What you should do: Would you return each record that follows word for word, without its pictures?

The records:
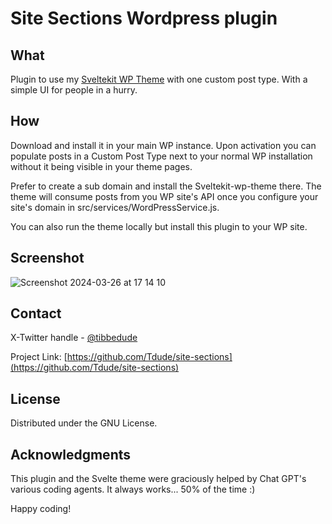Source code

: # Site Sections Wordpress plugin
## What
Plugin to use my [Sveltekit WP Theme](https://github.com/Tdude/sveltekit-wp-theme) with one custom post type. With a simple UI for people in a hurry.

## How
Download and install it in your main WP instance. Upon activation you can populate posts in a Custom Post Type next to your normal WP installation without it being visible in your theme pages.

Prefer to create a sub domain and install the Sveltekit-wp-theme there. The theme will consume posts from you WP site's API once you configure your site's domain in src/services/WordPressService.js.

You can also run the theme locally but install this plugin to your WP site.

## Screenshot
![Screenshot 2024-03-26 at 17 14 10](https://github.com/Tdude/site-sections/assets/969830/359718f6-a652-4d53-bc1a-f3b2f0246f26)


## Contact

X-Twitter handle - [@tibbedude](https://twitter.com/Tibbedude)

Project Link: [https://github.com/Tdude/site-sections](https://github.com/Tdude/site-sections)


## License

Distributed under the GNU License.


## Acknowledgments
This plugin and the Svelte theme were graciously helped by Chat GPT's various coding agents. It always works... 50% of the time :)

Happy coding!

Solved problem:
Source code

: # Site Sections Wordpress plugin
## What
Plugin to use my [Sveltekit WP Theme](https://github.com/Tdude/sveltekit-wp-theme) with one custom post type. With a simple UI for people in a hurry.

## How
Download and install it in your main WP instance. Upon activation you can populate posts in a Custom Post Type next to your normal WP installation without it being visible in your theme pages.

Prefer to create a sub domain and install the Sveltekit-wp-theme there. The theme will consume posts from you WP site's API once you configure your site's domain in src/services/WordPressService.js.

You can also run the theme locally but install this plugin to your WP site.

## Screenshot
![Screenshot 2024-03-26 at 17 14 10](https://github.com/Tdude/site-sections/assets/969830/359718f6-a652-4d53-bc1a-f3b2f0246f26)


## Contact

X-Twitter handle - [@tibbedude](https://twitter.com/Tibbedude)

Project Link: [https://github.com/Tdude/site-sections](https://github.com/Tdude/site-sections)


## License

Distributed under the GNU License.


## Acknowledgments
This plugin and the Svelte theme were graciously helped by Chat GPT's various coding agents. It always works... 50% of the time :)

Happy coding!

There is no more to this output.